Pamiętajcie, że liczy się wasza inwencja – im ciekawszy sposób, w jaki wykorzystacie podane słowa, tym większa szansa na wygraną. Uprzejmie prosi się też o luźne podejście do konkursu – o zwycięzcy zadecyduje subiektywna opinia redakcji, więc duża szansa, że wśród zgłoszeń pojawią się wiersze, które przypadną wam do gustu bardziej, niż ten wygrany. Uczyńmy ten konkurs okazją do miłej, wspólnej zabawy, w której ktoś przy okazji może wygrać fajne nagrody.

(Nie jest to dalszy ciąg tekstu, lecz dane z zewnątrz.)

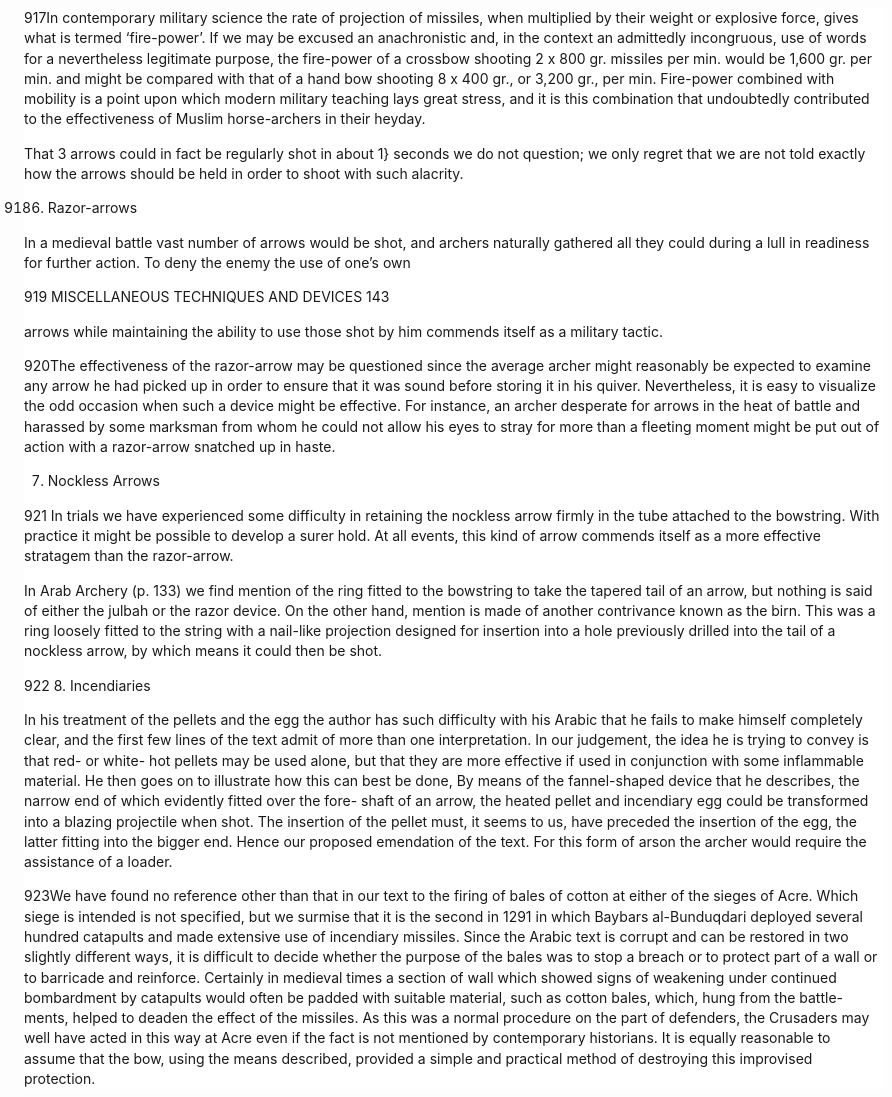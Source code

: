 917In contemporary military science the rate of projection of missiles, when multiplied by their weight or explosive force, gives what is termed ‘fire-power’. If we may be excused an anachronistic and, in the context an admittedly incongruous, use of words for a nevertheless legitimate purpose, the fire-power of a crossbow shooting 2 x 800 gr. missiles per min. would be 1,600 gr. per min.  and might be compared with that of a hand bow shooting 8 x 400 gr., or 3,200 gr., per min.  Fire-power combined with mobility is a point upon which modern military teaching lays great stress, and it is this combination that undoubtedly contributed to the effectiveness of Muslim horse-archers in their heyday.

That 3 arrows could in fact be regularly shot in about 1} seconds we do not question; we only regret that we are not told exactly how the arrows should be held in order to shoot with such alacrity.

9186. Razor-arrows


In a medieval battle vast number of arrows would be shot, and archers naturally gathered all they could during a lull in readiness for further action. To deny the enemy the use of one’s own

919 MISCELLANEOUS TECHNIQUES AND DEVICES 143


arrows while maintaining the ability to use those shot by him commends itself as a military tactic.

920The effectiveness of the razor-arrow may be questioned since the average archer might reasonably be expected to examine any arrow he had picked up in order to ensure that it was sound before storing it in his quiver. Nevertheless, it is easy to visualize the odd occasion when such a device might be effective. For instance, an archer desperate for arrows in the heat of battle and harassed by some marksman from whom he could not allow his eyes to stray for more than a fleeting moment might be put out of action with a razor-arrow snatched up in haste.


7. Nockless Arrows

921 In trials we have experienced some difficulty in retaining the nockless arrow firmly in the tube attached to the bowstring. With practice it might be possible to develop a surer hold. At all events, this kind of arrow commends itself as a more effective stratagem than the razor-arrow.

In Arab Archery (p. 133) we find mention of the ring fitted to the bowstring to take the tapered tail of an arrow, but nothing is said of either the julbah or the razor device. On the other hand, mention is made of another contrivance known as the birn. This was a ring loosely fitted to the string with a nail-like projection designed for insertion into a hole previously drilled into the tail of a nockless arrow, by which means it could then be shot.

922 8. Incendiaries


In his treatment of the pellets and the egg the author has such difficulty with his Arabic that he fails to make himself completely clear, and the first few lines of the text admit of more than one interpretation. In our judgement, the idea he is trying to convey is that red- or white- hot pellets may be used alone, but that they are more effective if used in conjunction with some inflammable material. He then goes on to illustrate how this can best be done, By means of the fannel-shaped device that he describes, the narrow end of which evidently fitted over the fore- shaft of an arrow, the heated pellet and incendiary egg could be transformed into a blazing projectile when shot. The insertion of the pellet must, it seems to us, have preceded the insertion of the egg, the latter fitting into the bigger end. Hence our proposed emendation of the text. For this form of arson the archer would require the assistance of a loader.

923We have found no reference other than that in our text to the firing of bales of cotton at either of the sieges of Acre. Which siege is intended is not specified, but we surmise that it is the second in 1291 in which Baybars al-Bunduqdari deployed several hundred catapults and made extensive use of incendiary missiles. Since the Arabic text is corrupt and can be restored in two slightly different ways, it is difficult to decide whether the purpose of the bales was to stop a breach or to protect part of a wall or to barricade and reinforce. Certainly in medieval times a section of wall which showed signs of weakening under continued bombardment by catapults would often be padded with suitable material, such as cotton bales, which, hung from the battle- ments, helped to deaden the effect of the missiles. As this was a normal procedure on the part of defenders, the Crusaders may well have acted in this way at Acre even if the fact is not mentioned by contemporary historians. It is equally reasonable to assume that the bow, using the means described, provided a simple and practical method of destroying this improvised protection.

A skoro o nagrodach mowa: jest to sprzęt firmy Zalman: klawiatura ZM-K300M, mysz ZM-250 oraz słuchawki bluetooth ZM-HPS10BT. Aż żałuję, że sam nie mogę wziąć udziału. (I słusznie – dzieło tak wybitne, jak to powyżej, byłoby pewnym kandydatem do nagrody – dop. MQc) Poniżej możecie je zobaczyć:



Czytaj dalej
560 odpowiedzi do “Konkurs: Wygraj sprzęt dla graczy od firmy Zalman! [WYNIKI!]”
Dodaj komentarz
Musisz się zalogować, aby móc dodać komentarz.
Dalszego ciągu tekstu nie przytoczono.